書いておくべきことをひたすら書いていく小さなわたしの記録。

マグリット《9月16日》

2015-10-06 06:56:26 | 美術ノート
 神秘的な絵である。
 まっすぐ伸びた樹は真正面から描かれているが、視点である地平線は低く、三日月は樹の手前にある。
 切り離された対象物を並べ替え、あたかも自然であるかの錯覚を抱くように描かれている、つまりコラージュ的手法である。

『9月16日』、916は逆さにしても916と読める。この思いがけない一致(合致)と、月は地球上の事物の向こうに在るという絶対的な事実を逆にした構成の、微妙なバランスの妙。


 三日月が南中するのは真昼であるから、通常の視覚では見ることは出来ない。その南中を夜の景色に設置した心象風景。(三日月を認識できるのは夕刻太陽の光が弱くなってからであり、月影は傾いている)
 現実的に考えるならば、月を手前にして風景を望むことができるのは、視点を月のさらに向こうに・・・否、断じて有り得ない風景である。

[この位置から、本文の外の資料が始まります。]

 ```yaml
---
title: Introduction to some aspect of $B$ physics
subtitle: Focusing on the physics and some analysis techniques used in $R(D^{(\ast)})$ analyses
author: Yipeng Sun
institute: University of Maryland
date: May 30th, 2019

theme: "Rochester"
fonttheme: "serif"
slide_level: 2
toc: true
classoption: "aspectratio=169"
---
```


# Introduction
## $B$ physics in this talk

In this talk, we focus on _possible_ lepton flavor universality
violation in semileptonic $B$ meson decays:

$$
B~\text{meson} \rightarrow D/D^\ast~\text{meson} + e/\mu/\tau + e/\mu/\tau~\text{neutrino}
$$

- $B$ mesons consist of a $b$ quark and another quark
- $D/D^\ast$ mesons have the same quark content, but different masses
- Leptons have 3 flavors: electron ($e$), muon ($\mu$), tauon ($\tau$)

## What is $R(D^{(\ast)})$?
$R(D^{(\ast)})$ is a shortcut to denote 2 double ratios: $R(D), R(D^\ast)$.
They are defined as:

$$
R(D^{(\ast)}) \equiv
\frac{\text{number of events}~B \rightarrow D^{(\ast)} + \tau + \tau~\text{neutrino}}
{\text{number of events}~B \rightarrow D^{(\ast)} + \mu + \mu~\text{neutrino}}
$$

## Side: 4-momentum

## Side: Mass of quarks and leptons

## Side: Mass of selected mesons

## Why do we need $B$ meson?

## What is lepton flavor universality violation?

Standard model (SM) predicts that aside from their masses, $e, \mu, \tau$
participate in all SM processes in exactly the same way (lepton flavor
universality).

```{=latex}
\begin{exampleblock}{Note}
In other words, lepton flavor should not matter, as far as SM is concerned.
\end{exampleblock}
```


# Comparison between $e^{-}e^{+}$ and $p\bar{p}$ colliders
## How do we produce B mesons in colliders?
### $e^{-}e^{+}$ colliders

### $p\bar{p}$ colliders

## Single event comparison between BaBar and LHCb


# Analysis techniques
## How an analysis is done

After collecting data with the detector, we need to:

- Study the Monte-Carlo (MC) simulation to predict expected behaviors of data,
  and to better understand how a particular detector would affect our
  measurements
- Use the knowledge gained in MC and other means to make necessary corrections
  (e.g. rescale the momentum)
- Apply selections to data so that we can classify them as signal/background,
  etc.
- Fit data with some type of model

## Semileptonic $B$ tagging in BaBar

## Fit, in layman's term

 ①月の南中は見ることは出来ない。②樹の視点と周囲の風景の視点が異なる。③月の南中は日中であって夜に三日月を見ることは有り得ない。
 これらの不一致、不条理を描いて『9月16日』と名付けたその根拠は何だろう。
 「天地がひっくり返っても」と、根拠のない話を絶対的に否定する。

 天地がひっくり返ってもあり得ない現実を、まことしやかに証明した作品は、語ることなく沈黙のまま鑑賞者の首をひねらせている。
 この微妙なニュアンスこそが、マグリットの真骨頂かもしれない。崇敬の自然に対する遊び心である。